山野辺様:考えが揺れながらも数社からお話を伺いました。すると、委託する際に業務マニュアルをお渡しすることを前提とする会社が多い中で、唯一、アディッシュさんだけは立ち上げにあたり「業務整理からやる」というコミットをしてくれたんです。スケールした後ならまだしも、プロダクトを作りながら業務マニュアルの整備なんてとても間に合わないです。こちらの状況に共感していただけたのは大きかったですね。

ご提案を受けていた期間も、弊社の事業をとにかく深掘りしてヒアリングする姿勢が印象的でした。提案書には、業務そのものではなく「その業務をやる価値がどこにあるのか」を汲み取っているからこそ触れられるポイントが随所に盛り込まれていました。

それに、たしか8月か9月にCSブートキャンプのプレスリリースを出されましたよね。あれを見た私は、こうしたサービスを打ち出すのは自信の表れであり、会社としての覚悟だと受け取りました。社内で稟議を通す時にもこのポイントを使わせていただいていたんですよ。

石川:それは良い時期にリリースを発表しました(笑)。担当の田中も佐藤も、純粋にアペルザさんの事業を面白いと感じていたからこそですが、興味津々に聴きまくっていましたね。ただ我々は価値を提供する上で、お客様と一緒に走るという感覚をとても大事にしていますので、そこを感じていただけたのは嬉しいです。

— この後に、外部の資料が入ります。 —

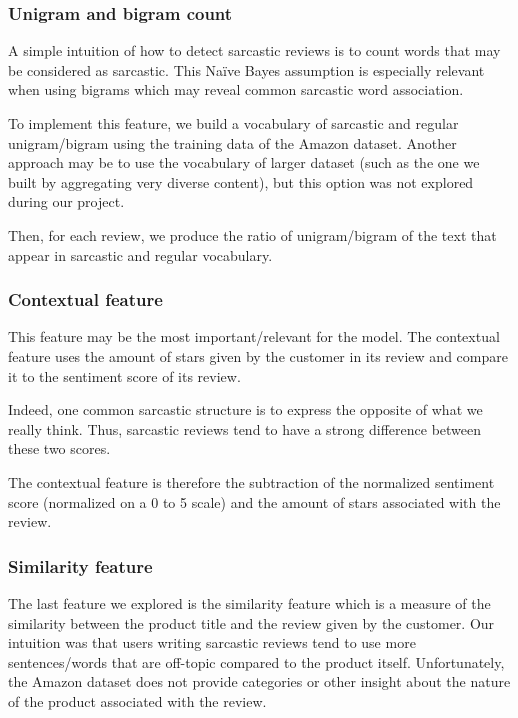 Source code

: \documentclass[10pt,twocolumn,letterpaper]{article}
\begin{document}
\subsubsection{Unigram and bigram count}

A simple intuition of how to detect sarcastic reviews is to count words that may be considered as sarcastic.
This Naïve Bayes assumption is especially relevant when using bigrams which may reveal common sarcastic word association.

To implement this feature, we build a vocabulary of sarcastic and regular unigram/bigram using the training data of the Amazon dataset.
Another approach may  be to use the vocabulary of larger dataset (such as the one we built by aggregating very diverse content), but this option was not explored during our project.

Then, for each review, we produce the ratio of unigram/bigram of the text that appear in sarcastic and regular vocabulary.

\subsubsection{Contextual feature}

This feature may be the most important/relevant for the model.
The contextual feature uses the amount of stars given by the customer in its review and compare it to the sentiment score of its review.

Indeed, one common sarcastic structure is to express the opposite of what we really think.
Thus, sarcastic reviews tend to have a strong difference between these two scores.

The contextual feature is therefore the subtraction of the normalized sentiment score (normalized on a 0 to 5 scale) and the amount of stars associated with the review.

\subsubsection{Similarity feature}

The last feature we explored is the similarity feature which is a measure of the similarity between the product title and the review given by the customer.
Our intuition was that users writing sarcastic reviews tend to use more sentences/words that are off-topic compared to the product itself.
Unfortunately, the Amazon dataset does not provide categories or other insight about the nature of the product associated with the review.
\end{document}
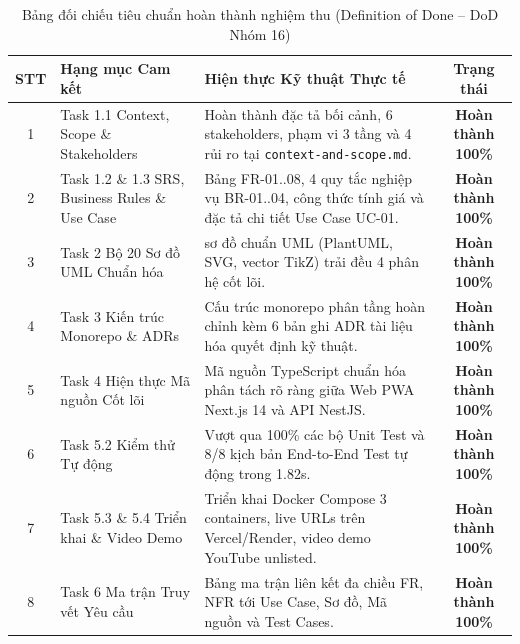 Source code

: \documentclass[a4paper]{article}
\begin{document}
\begin{table}[H]
\centering
\small
\begin{tabular}{|c|>{\raggedright\arraybackslash}p{4.0cm}|>{\raggedright\arraybackslash}p{7.2cm}|c|}
\hline
\textbf{STT} & \textbf{Hạng mục Cam kết} & \textbf{Hiện thực Kỹ thuật Thực tế} & \textbf{Trạng thái} \\ \hline
1 & Task 1.1 Context, Scope \& Stakeholders & Hoàn thành đặc tả bối cảnh, 6 stakeholders, phạm vi 3 tầng và 4 rủi ro tại \texttt{context-and-scope.md}. & \textbf{Hoàn thành 100\%} \\ \hline
2 & Task 1.2 \& 1.3 SRS, Business Rules \& Use Case & Bảng FR-01..08, 4 quy tắc nghiệp vụ BR-01..04, công thức tính giá và đặc tả chi tiết Use Case UC-01. & \textbf{Hoàn thành 100\%} \\ \hline
3 & Task 2 Bộ 20 Sơ đồ UML Chuẩn hóa & 20 sơ đồ chuẩn UML (PlantUML, SVG, vector TikZ) trải đều 4 phân hệ cốt lõi. & \textbf{Hoàn thành 100\%} \\ \hline
4 & Task 3 Kiến trúc Monorepo \& ADRs & Cấu trúc monorepo phân tầng hoàn chỉnh kèm 6 bản ghi ADR tài liệu hóa quyết định kỹ thuật. & \textbf{Hoàn thành 100\%} \\ \hline
5 & Task 4 Hiện thực Mã nguồn Cốt lõi & Mã nguồn TypeScript chuẩn hóa phân tách rõ ràng giữa Web PWA Next.js 14 và API NestJS. & \textbf{Hoàn thành 100\%} \\ \hline
6 & Task 5.2 Kiểm thử Tự động & Vượt qua 100\% các bộ Unit Test và 8/8 kịch bản End-to-End Test tự động trong 1.82s. & \textbf{Hoàn thành 100\%} \\ \hline
7 & Task 5.3 \& 5.4 Triển khai \& Video Demo & Triển khai Docker Compose 3 containers, live URLs trên Vercel/Render, video demo YouTube unlisted. & \textbf{Hoàn thành 100\%} \\ \hline
8 & Task 6 Ma trận Truy vết Yêu cầu & Bảng ma trận liên kết đa chiều FR, NFR tới Use Case, Sơ đồ, Mã nguồn và Test Cases. & \textbf{Hoàn thành 100\%} \\ \hline
\end{tabular}
\caption{Bảng đối chiếu tiêu chuẩn hoàn thành nghiệm thu (Definition of Done -- DoD Nhóm 16)}
\label{tab:dod}
\end{table}
\end{document}
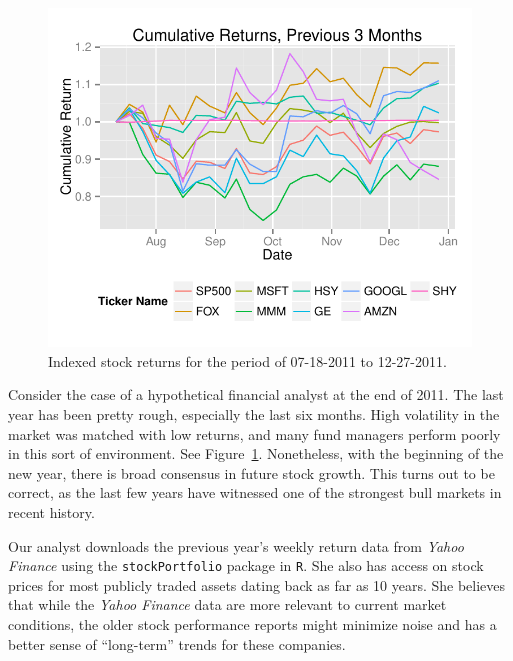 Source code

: \documentclass[a4paper]{article}\usepackage[]{graphicx}\usepackage[]{color}
\makeatletter
\def\maxwidth{ %
  \ifdim\Gin@nat@width>\linewidth
    \linewidth
  \else
    \Gin@nat@width
  \fi
}
\newenvironment{knitrout}{}{} %
\makeatother
\begin{document}
\begin{knitrout}
\color{fgcolor}\begin{figure}[H]
\includegraphics[width=\maxwidth]{figure/sixmonth-1} \caption[Indexed stock returns for the period of 07-18-2011 to 12-27-2011]{Indexed stock returns for the period of 07-18-2011 to 12-27-2011.\label{fig:sixmonth}}
\end{figure}


\end{knitrout}

Consider the case of a hypothetical financial analyst at the end of 2011. The last year has been pretty rough, especially the last six months. High volatility in the market was matched with low returns, and many fund managers perform poorly in this sort of environment. See Figure~\ref{fig:sixmonth}. Nonetheless, with the beginning of the new year, there is broad consensus in future stock growth. This turns out to be correct, as the last few years have witnessed one of the strongest bull markets in recent history.

Our analyst downloads the previous year's weekly return data from \textit{Yahoo Finance} using the \texttt{stockPortfolio} package in \texttt{R}. She also has access on stock prices for most publicly traded assets dating back as far as 10 years. She believes that while the \textit{Yahoo Finance} data are more relevant to current market conditions, the older stock performance reports might minimize noise and has a better sense of ``long-term'' trends for these companies.
\end{document}
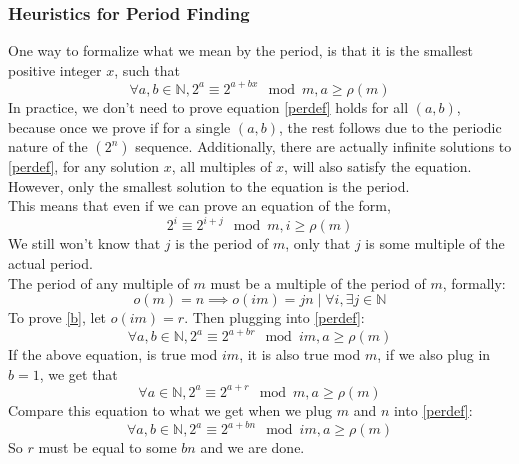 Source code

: \documentclass{article}
\begin{document}
  \subsubsection{Heuristics for Period Finding}
  One way to formalize what we mean by the period, is that it is the smallest positive integer $x$, such that
  \begin{equation}\label{perdef}
    \forall a, b \in \mathbb{N}, 2^a \equiv 2^{a+bx} \mod m, a \geq \rho(m)
  \end{equation}
  In practice, we don't need to prove equation \eqref{perdef} holds for all $(a,b)$, because once we prove if for a single $(a,b)$, the rest follows due to the periodic nature of the $(2^n)$ sequence. Additionally, there are actually infinite solutions to \eqref{perdef}, for any solution $x$, all multiples of $x$, will also satisfy the equation. However, only the smallest solution to the equation is the period.\\
  
  This means that even if we can prove an equation of the form,
  \begin{equation}\label{a}
    2^i \equiv 2^{i+j} \mod m, i \geq \rho(m)
  \end{equation}
  We still won't know that $j$ is the period of $m$, only that $j$ is some multiple of the actual period.\\
  
  The period of any multiple of $m$ must be a multiple of the period of $m$, formally:
  \begin{equation}\label{b}
    o(m) = n \implies o(im) = jn \mid \forall i, \exists j \in \mathbb{N}
  \end{equation}
  To prove \eqref{b}, let $o(im) = r$. Then plugging into \eqref{perdef}:
  \begin{equation}
    \forall a, b \in \mathbb{N}, 2^a \equiv 2^{a+br} \mod im, a \geq \rho(m)
  \end{equation}
  If the above equation, is true mod $im$, it is also true mod $m$, if we also plug in $b=1$, we get that
  \begin{equation}
    \forall a \in \mathbb{N}, 2^a \equiv 2^{a+r} \mod m, a \geq \rho(m)
  \end{equation}
  Compare this equation to what we get when we plug $m$ and $n$ into \eqref{perdef}:
  \begin{equation}
    \forall a, b \in \mathbb{N}, 2^a \equiv 2^{a+bn} \mod im, a \geq \rho(m)
  \end{equation}
  So $r$ must be equal to some $bn$ and we are done.\\
\end{document}
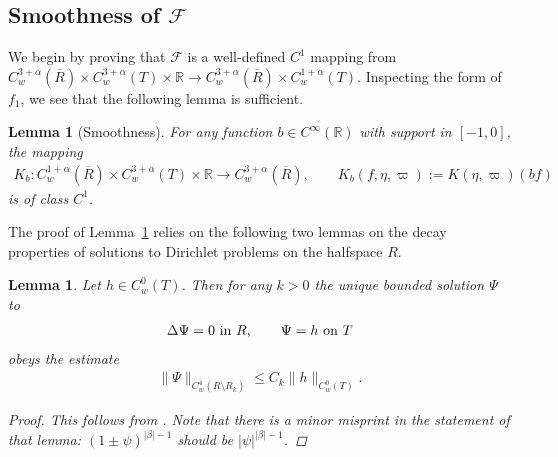 \documentclass[11pt,reqno]{amsart}
\newcommand\F{\mathcal F}
\newcommand{\maps}{\colon}
\newcommand{\R}{\mathbb{R}}
\newcommand{\abs}[2][]{#1\lvert #2 #1\rvert}
\theoremstyle{plain}
\newtheorem{lemma}[theorem]{Lemma}
\theoremstyle{remark}
\numberwithin{equation}{section}
\begin{document}
\subsection{Smoothness of \texorpdfstring{$\mathcal{F}$}{F}}

We begin by proving that $\F$ is a well-defined $C^1$ mapping from 
$C^{3+\alpha}_w(\overline R) \times C^{3+\alpha}_w(T) \times \R \to C^{3+\alpha}_w(\overline R)
\times C^{1+\alpha}_w(T)$. Inspecting the form of $f_1$, we see that the
following lemma is sufficient.
\begin{lemma}[Smoothness]\label{Ksmooth}
  For any function $b \in C^\infty(\R)$ with support in $[-1,0]$, the
  mapping
  \begin{align*}
    K_b \maps C^{1+\alpha}_w(\overline R) \times C^{3+\alpha}_w(T) \times \R 
    \to
    C^{3+\alpha}_w(\overline R),
    \qquad K_b(f,\eta,\varpi) 
    :=
    K(\eta,\varpi)(bf) 
  \end{align*}
  is of class $C^1$.  
\end{lemma}
The proof of Lemma~\ref{Ksmooth} relies on the following two lemmas on the decay properties of solutions to Dirichlet problems on the halfspace $R$.
\begin{lemma}\label{sunlemma}
  Let $h \in C^0_w(T)$. Then for any $k > 0$ the unique bounded
  solution $\Psi$ to 
  \begin{align*}
    \Delta \Psi = 0 \textup{~in~} R,
    \qquad 
    \Psi = h \textup{~on~} T
  \end{align*}
  obeys the estimate
  \begin{align*}
    \| \Psi \|_{C^4_w(R \setminus R_k)}
    \le C_k \| h \|_{C^0_w(T)}.
  \end{align*}
  \begin{proof}
    This follows from \cite[Lemma~3.1]{sun1997analytical}. Note that there is a minor misprint in the statement of that lemma:  $(1\pm \psi)^{\abs\beta-1}$ should be $\abs\psi^{\abs\beta-1}$. 
      \end{proof}
\end{lemma}
\end{document}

山野辺様:それに関連して触れておきたいのは、サポートチームを立ち上げる際に定義した「問い合わせをいかにして減らすか」というミッションです。カスタマーサポートの成功は問い合わせを早く捌くことでも数をこなすことでもありません。問い合わせが来ない状態がベストです。なぜなら、問い合わせをしている時点でお客様にとって良い体験ではないからです。サービス提供元に問い合わせせずとも、不安なく利用できる状態を目指していくべきです。

最初にそれをインプットさせていただいたのが良かったのか、弊社の担当をされているお二人からはプロダクトへの具体的な改善提案をいただくことも珍しくありません。根本的なところで意識を共有できているので「どうしたら問い合わせを減らせるか」という同じ目線で走ってくださっているのを感じます。お客様の声が一番集まるサポートという場所から負の解消に踏み込んでいただけるのは本当にありがたく、信頼しています。

お客様の期待を上回るサポートチームに。集計業務やマニュアル作成まで実施

石川: 導入時期を振り返って、何か苦労したことなどはありましたか?

山野辺様:いえ、業務整理やアカウントの整備なども事前にしていただき、契約開始まで非常にスムーズでした。本契約開始までに3回実施していただいた週1回のミーティングは有意義でしたね。その間である程度やることの整理がついて方向性が見えましたし、期限を切って宿題を出してもらえると、いつまでに何をすれば良いかがはっきりするので助かります。

石川:お任せいただいている業務について改めてご説明いただけますか。

クライアントサクセス部に所属する丸山みなみ様

丸山様:現在弊社には全部で4つのプロダクトがありますが、そのうちeコマース事業のバイヤー(購入者)とセラー(販売店)両方からのメールサポートと付随するオペレーション業務をご支援いただいています。これは単にメールの回答をするだけではありません。たとえばバイヤーから受けた在庫の問い合わせを元に、なにがわからないポイントだったのか、悩んでそうな点を汲み取って整理するところまで対応していただいています。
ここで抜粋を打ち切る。